| PROBLEM STATEMENT |
An exact copy of every entry is needed, with no images.

| SOURCE DATA |
BEGIN

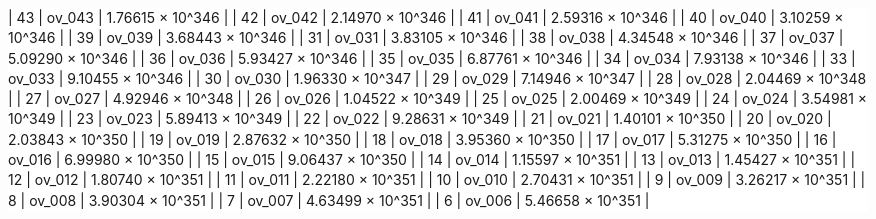 | 43 | ov_043 | 1.76615 × 10^346 |
| 42 | ov_042 | 2.14970 × 10^346 |
| 41 | ov_041 | 2.59316 × 10^346 |
| 40 | ov_040 | 3.10259 × 10^346 |
| 39 | ov_039 | 3.68443 × 10^346 |
| 31 | ov_031 | 3.83105 × 10^346 |
| 38 | ov_038 | 4.34548 × 10^346 |
| 37 | ov_037 | 5.09290 × 10^346 |
| 36 | ov_036 | 5.93427 × 10^346 |
| 35 | ov_035 | 6.87761 × 10^346 |
| 34 | ov_034 | 7.93138 × 10^346 |
| 33 | ov_033 | 9.10455 × 10^346 |
| 30 | ov_030 | 1.96330 × 10^347 |
| 29 | ov_029 | 7.14946 × 10^347 |
| 28 | ov_028 | 2.04469 × 10^348 |
| 27 | ov_027 | 4.92946 × 10^348 |
| 26 | ov_026 | 1.04522 × 10^349 |
| 25 | ov_025 | 2.00469 × 10^349 |
| 24 | ov_024 | 3.54981 × 10^349 |
| 23 | ov_023 | 5.89413 × 10^349 |
| 22 | ov_022 | 9.28631 × 10^349 |
| 21 | ov_021 | 1.40101 × 10^350 |
| 20 | ov_020 | 2.03843 × 10^350 |
| 19 | ov_019 | 2.87632 × 10^350 |
| 18 | ov_018 | 3.95360 × 10^350 |
| 17 | ov_017 | 5.31275 × 10^350 |
| 16 | ov_016 | 6.99980 × 10^350 |
| 15 | ov_015 | 9.06437 × 10^350 |
| 14 | ov_014 | 1.15597 × 10^351 |
| 13 | ov_013 | 1.45427 × 10^351 |
| 12 | ov_012 | 1.80740 × 10^351 |
| 11 | ov_011 | 2.22180 × 10^351 |
| 10 | ov_010 | 2.70431 × 10^351 |
| 9 | ov_009 | 3.26217 × 10^351 |
| 8 | ov_008 | 3.90304 × 10^351 |
| 7 | ov_007 | 4.63499 × 10^351 |
| 6 | ov_006 | 5.46658 × 10^351 |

END

| EXPECTED OUTPUT |
 | 43 | ov_043 | 1.76615 × 10^346 |
| 42 | ov_042 | 2.14970 × 10^346 |
| 41 | ov_041 | 2.59316 × 10^346 |
| 40 | ov_040 | 3.10259 × 10^346 |
| 39 | ov_039 | 3.68443 × 10^346 |
| 31 | ov_031 | 3.83105 × 10^346 |
| 38 | ov_038 | 4.34548 × 10^346 |
| 37 | ov_037 | 5.09290 × 10^346 |
| 36 | ov_036 | 5.93427 × 10^346 |
| 35 | ov_035 | 6.87761 × 10^346 |
| 34 | ov_034 | 7.93138 × 10^346 |
| 33 | ov_033 | 9.10455 × 10^346 |
| 30 | ov_030 | 1.96330 × 10^347 |
| 29 | ov_029 | 7.14946 × 10^347 |
| 28 | ov_028 | 2.04469 × 10^348 |
| 27 | ov_027 | 4.92946 × 10^348 |
| 26 | ov_026 | 1.04522 × 10^349 |
| 25 | ov_025 | 2.00469 × 10^349 |
| 24 | ov_024 | 3.54981 × 10^349 |
| 23 | ov_023 | 5.89413 × 10^349 |
| 22 | ov_022 | 9.28631 × 10^349 |
| 21 | ov_021 | 1.40101 × 10^350 |
| 20 | ov_020 | 2.03843 × 10^350 |
| 19 | ov_019 | 2.87632 × 10^350 |
| 18 | ov_018 | 3.95360 × 10^350 |
| 17 | ov_017 | 5.31275 × 10^350 |
| 16 | ov_016 | 6.99980 × 10^350 |
| 15 | ov_015 | 9.06437 × 10^350 |
| 14 | ov_014 | 1.15597 × 10^351 |
| 13 | ov_013 | 1.45427 × 10^351 |
| 12 | ov_012 | 1.80740 × 10^351 |
| 11 | ov_011 | 2.22180 × 10^351 |
| 10 | ov_010 | 2.70431 × 10^351 |
| 9 | ov_009 | 3.26217 × 10^351 |
| 8 | ov_008 | 3.90304 × 10^351 |
| 7 | ov_007 | 4.63499 × 10^351 |
| 6 | ov_006 | 5.46658 × 10^351 |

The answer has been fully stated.